Shortly after becoming the general manager of the Pistons in December 1979, Jack McCloskey realized the enormity of his task. The team was awful. Its two stars -- Bob Lanier and Bob McAdoo -- didn't want to be there. Lanier's trade request was the most public, and the most poignant, for Big Bob had been a Piston his whole career, which was in its tenth year.
Knowing he had to trade Lanier, McCloskey then got an idea. A BIG idea.
"I looked at the team as an expansion team," McCloskey told me in an interview many years ago. "We were really an expansion team."
Ex-coach Dick Vitale stripped the Pistons bare of draft picks, thanks to bad trades -- one of which was McAdoo. The team was lucky to win one of every four games. So McCloskey picked up the phone and called his old friend and boss, Lakers GM Jerry West.
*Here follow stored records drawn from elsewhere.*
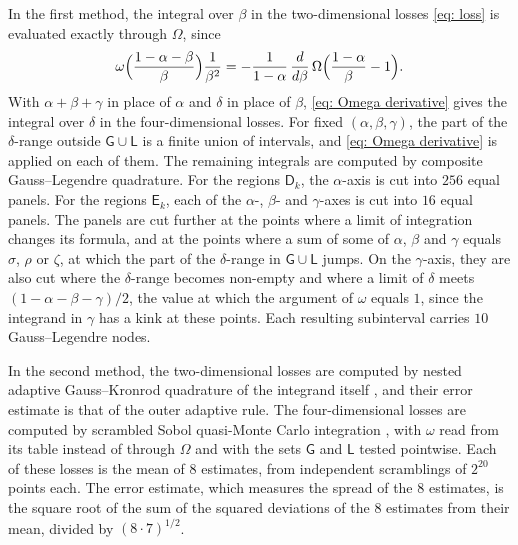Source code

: \documentclass{article}
\numberwithin{equation}{section}
\begin{document}
In the first method, the integral over $\beta$ in the two-dimensional losses \eqref{eq: loss} is evaluated exactly through $\Omega$, since
\begin{equation}
\label{eq: Omega derivative}
\omega\Bigl( \frac{1 - \alpha - \beta}{\beta} \Bigr) \frac{1}{\beta^2} = -\frac{1}{1 - \alpha}\, \frac{d}{d\beta}\, \Omega\Bigl( \frac{1 - \alpha}{\beta} - 1 \Bigr).
\end{equation}
With $\alpha + \beta + \gamma$ in place of $\alpha$ and $\delta$ in place of $\beta$, \eqref{eq: Omega derivative} gives the integral over $\delta$ in the four-dimensional losses. For fixed $(\alpha, \beta, \gamma)$, the part of the $\delta$-range outside $\mathsf{G} \cup \mathsf{L}$ is a finite union of intervals, and \eqref{eq: Omega derivative} is applied on each of them. The remaining integrals are computed by composite Gauss--Legendre quadrature. For the regions $\mathsf{D}_k$, the $\alpha$-axis is cut into $256$ equal panels. For the regions $\mathsf{E}_k$, each of the $\alpha$-, $\beta$- and $\gamma$-axes is cut into $16$ equal panels. The panels are cut further at the points where a limit of integration changes its formula, and at the points where a sum of some of $\alpha$, $\beta$ and $\gamma$ equals $\sigma$, $\rho$ or $\zeta$, at which the part of the $\delta$-range in $\mathsf{G} \cup \mathsf{L}$ jumps. On the $\gamma$-axis, they are also cut where the $\delta$-range becomes non-empty and where a limit of $\delta$ meets $(1 - \alpha - \beta - \gamma)/2$, the value at which the argument of $\omega$ equals $1$, since the integrand in $\gamma$ has a kink at these points. Each resulting subinterval carries $10$ Gauss--Legendre nodes.

In the second method, the two-dimensional losses are computed by nested adaptive Gauss--Kronrod quadrature of the integrand itself \citep{piessens1983quadpack}, and their error estimate is that of the outer adaptive rule. The four-dimensional losses are computed by scrambled Sobol quasi-Monte Carlo integration \citep{sobol1967distribution, matousek1998l2}, with $\omega$ read from its table instead of through $\Omega$ and with the sets $\mathsf{G}$ and $\mathsf{L}$ tested pointwise. Each of these losses is the mean of $8$ estimates, from independent scramblings of $2^{20}$ points each. The error estimate, which measures the spread of the $8$ estimates, is the square root of the sum of the squared deviations of the $8$ estimates from their mean, divided by $(8 \cdot 7)^{1/2}$.
\end{document}
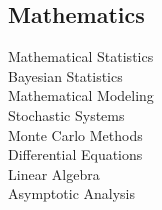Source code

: \documentclass[letterpaper]{resume_AMcEnaney} %
\begin{document}
\begin{minipage}[t]{0.33\textwidth}
        \sectionspace %

    \subsection{Mathematics}

        \textbullet{} Mathematical Statistics \\
        \textbullet{} Bayesian Statistics \\
        \textbullet{} Mathematical Modeling \\
        \textbullet{} Stochastic Systems \\
        \textbullet{} Monte Carlo Methods \\
        \textbullet{} Differential Equations \\
        \textbullet{} Linear Algebra \\
        \textbullet{} Asymptotic Analysis \\



\end{minipage} %
\hfill
%
%
\end{document}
"I thought that if we could get Magic, that would have been great," Trader Jack said about Lakers rookie Magic Johnson.
So McCloskey asked West if he was sitting down.
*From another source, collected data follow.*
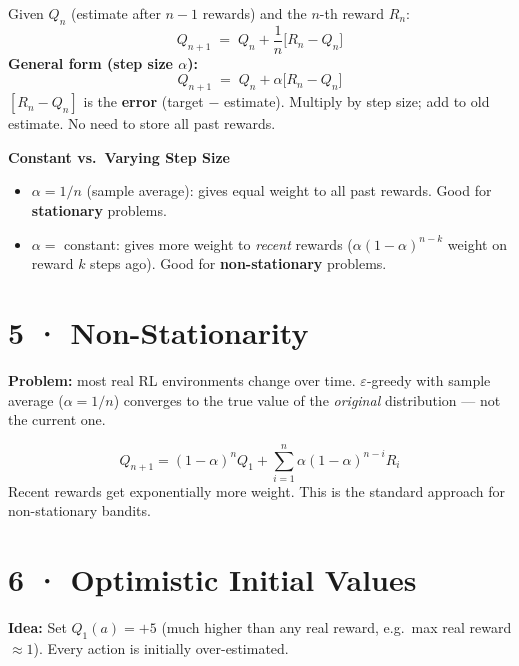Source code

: \documentclass[11pt,a4paper]{article}
\begin{document}
\begin{tcolorbox}[defn={Incremental update rule}]
Given $Q_n$ (estimate after $n-1$ rewards) and the $n$-th reward $R_n$:
\[
  Q_{n+1} \;=\; Q_n + \frac{1}{n}\bigl[R_n - Q_n\bigr]
\]
\textbf{General form (step size $\alpha$):}
\[
  Q_{n+1} \;=\; Q_n + \alpha\bigl[R_n - Q_n\bigr]
\]
$[R_n - Q_n]$ is the \textbf{error} (target $-$ estimate). Multiply by step size; add to old estimate.
No need to store all past rewards.
\end{tcolorbox}

\textbf{Constant vs.\ Varying Step Size}
\begin{itemize}
  \item $\alpha = 1/n$ (sample average): gives equal weight to all past rewards. Good for \textbf{stationary} problems.
  \item $\alpha = $ constant: gives more weight to \emph{recent} rewards ($\alpha(1-\alpha)^{n-k}$ weight on reward $k$ steps ago).
    Good for \textbf{non-stationary} problems.
\end{itemize}

\section*{5 · Non-Stationarity}

\textbf{Problem:} most real RL environments change over time.
$\varepsilon$-greedy with sample average ($\alpha = 1/n$) converges to the true value of the
\emph{original} distribution — not the current one.

\begin{tcolorbox}[defn={Exponential recency-weighted average ($\alpha$ constant)}]
\[
  Q_{n+1} = (1-\alpha)^n Q_1 + \sum_{i=1}^{n} \alpha(1-\alpha)^{n-i} R_i
\]
Recent rewards get exponentially more weight. This is the standard approach for non-stationary bandits.
\end{tcolorbox}

\section*{6 · Optimistic Initial Values}

\textbf{Idea:} Set $Q_1(a) = +5$ (much higher than any real reward, e.g.\ max real reward $\approx 1$).
Every action is initially over-estimated.
\end{document}
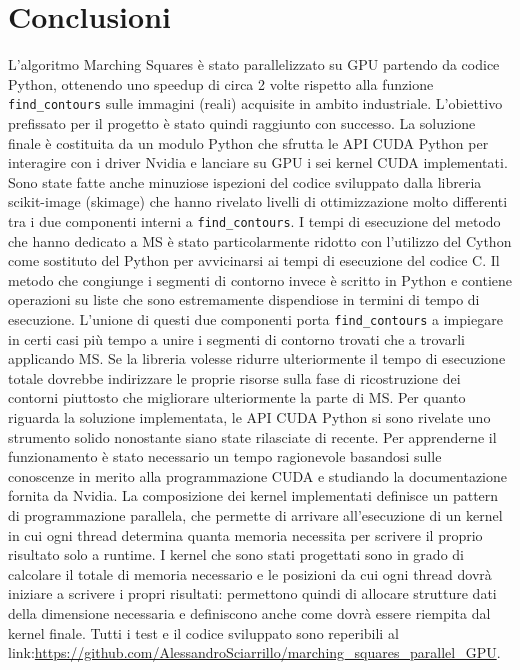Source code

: \documentclass[12pt,a4paper]{report}
\begin{document}
{\chapter{Conclusioni}
L'algoritmo Marching Squares è stato parallelizzato su GPU partendo da codice Python, ottenendo uno speedup di circa 2 volte rispetto alla funzione \verb|find_contours| sulle immagini (reali) acquisite in ambito industriale.
L'obiettivo prefissato per il progetto è stato quindi raggiunto con successo. \newline
La soluzione finale è costituita da un modulo Python che sfrutta le API CUDA Python per interagire con i driver Nvidia e lanciare su GPU i sei kernel CUDA implementati.
Sono state fatte anche minuziose ispezioni del codice sviluppato dalla libreria scikit-image (skimage) che hanno rivelato livelli di ottimizzazione molto differenti tra i due componenti interni a \verb|find_contours|. I tempi di esecuzione del metodo che hanno dedicato a MS è stato particolarmente ridotto con l'utilizzo del Cython come sostituto del Python per avvicinarsi ai tempi di esecuzione del codice C. Il metodo che congiunge i segmenti di contorno invece è scritto in Python e contiene operazioni su liste che sono estremamente dispendiose in termini di tempo di esecuzione. L'unione di questi due componenti porta \verb|find_contours| a impiegare in certi casi più tempo a unire i segmenti di contorno trovati che a trovarli applicando MS. Se la libreria volesse ridurre ulteriormente il tempo di esecuzione totale dovrebbe indirizzare le proprie risorse sulla fase di ricostruzione dei contorni piuttosto che migliorare ulteriormente la parte di MS. \newline
Per quanto riguarda la soluzione implementata, le API CUDA Python si sono rivelate uno strumento solido nonostante siano state rilasciate di recente. Per apprenderne il funzionamento è stato necessario un tempo ragionevole basandosi sulle conoscenze in merito alla programmazione CUDA e studiando la documentazione fornita da Nvidia.\newline
La composizione dei kernel implementati definisce un pattern di programmazione parallela, che permette di arrivare all'esecuzione di un kernel in cui ogni thread determina quanta memoria necessita per scrivere il proprio risultato solo a runtime. I kernel che sono stati progettati sono in grado di calcolare il totale di memoria necessario e le posizioni da cui ogni thread dovrà iniziare a scrivere i propri risultati: permettono quindi di allocare strutture dati della dimensione necessaria e definiscono anche come dovrà essere riempita dal kernel finale. \newline
Tutti i test e il codice sviluppato sono reperibili al link:\newline \url{https://github.com/AlessandroSciarrillo/marching_squares_parallel_GPU}.


}
\end{document}
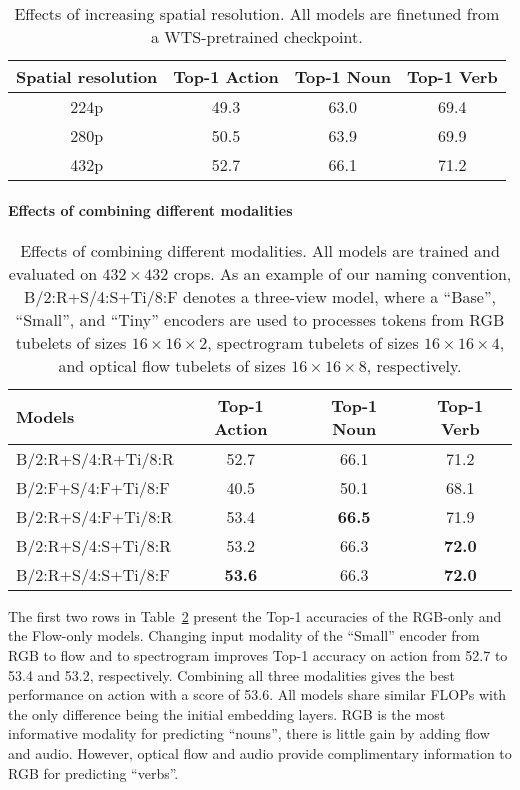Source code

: \begin{table} 
	\centering
	\scriptsize{
\begin{tabular}{  c  c  c  c }
    \toprule
    Spatial resolution & Top-1 Action & Top-1 Noun & Top-1 Verb \\
    \midrule
    224p & 49.3 & 63.0 & 69.4 \\
    280p & 50.5 & 63.9 & 69.9 \\
    432p & 52.7 & 66.1 & 71.2 \\
    \bottomrule
   \end{tabular}
   }
	\caption{Effects of increasing spatial resolution. All models are finetuned from a WTS-pretrained checkpoint.}
\label{tab:resolution}
\end{table}
 
\paragraph{Effects of combining different modalities}
\begin{table} 
	\centering
	\scriptsize{
\begin{tabular}{  l  c  c  c }
    \toprule
    Models & Top-1 Action & Top-1 Noun & Top-1 Verb \\
    \midrule
    B/2:R+S/4:R+Ti/8:R & 52.7 & 66.1 & 71.2 \\
    B/2:F+S/4:F+Ti/8:F & 40.5 & 50.1 & 68.1 \\
    \midrule
    B/2:R+S/4:F+Ti/8:R & 53.4 & \bf{66.5} & 71.9 \\
    B/2:R+S/4:S+Ti/8:R & 53.2 & 66.3 & \bf{72.0} \\
    \midrule
    B/2:R+S/4:S+Ti/8:F & \bf{53.6} & 66.3 & \bf{72.0} \\
    \bottomrule
   \end{tabular}
   }
	\caption{Effects of combining different modalities. All models are trained and evaluated on $432\times432$ crops.
	As an example of our naming convention, B/2:R+S/4:S+Ti/8:F denotes a three-view model, where a ``Base'', ``Small'', and ``Tiny'' encoders are used to processes tokens from RGB tubelets of sizes $16\times16\times2$, spectrogram tubelets of sizes $16\times16\times4$, and optical flow tubelets of sizes $16\times16\times8$, respectively.
}
\label{tab:modalities}
\end{table}
 The first two rows in Table~\ref{tab:modalities} present the Top-1 accuracies of the RGB-only and the Flow-only models. Changing input modality of the ``Small'' encoder from RGB to flow and to spectrogram improves Top-1 accuracy on action from 52.7 to 53.4 and 53.2, respectively. Combining all three modalities gives the best performance on action with a score of 53.6. All models share similar FLOPs with the only difference being the initial embedding layers. RGB is the most informative modality for predicting ``nouns'', there is little gain by adding flow and audio. 
However, optical flow and audio provide complimentary information to RGB for predicting ``verbs''.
"Then I told him that he could have every player on my roster for Magic," McCloskey said, chuckling.
EVERY player?
"Every player. We would have taken Magic, signed a bunch of free agents and CBA players, and built from there," McCloskey said.
West ran the outrageous offer past Lakers ownership, but it was rejected.
"But they were thinking about it," McCloskey said with a grin.
It's tempting to say that the Lions, today, might want to take a look at Project Magic that Jack McCloskey put forth in early 1980.
Tempting to want to walk into the locker room and rip every single name plate off the stalls, save perhaps Calvin Johnson's. And Jason Hanson's.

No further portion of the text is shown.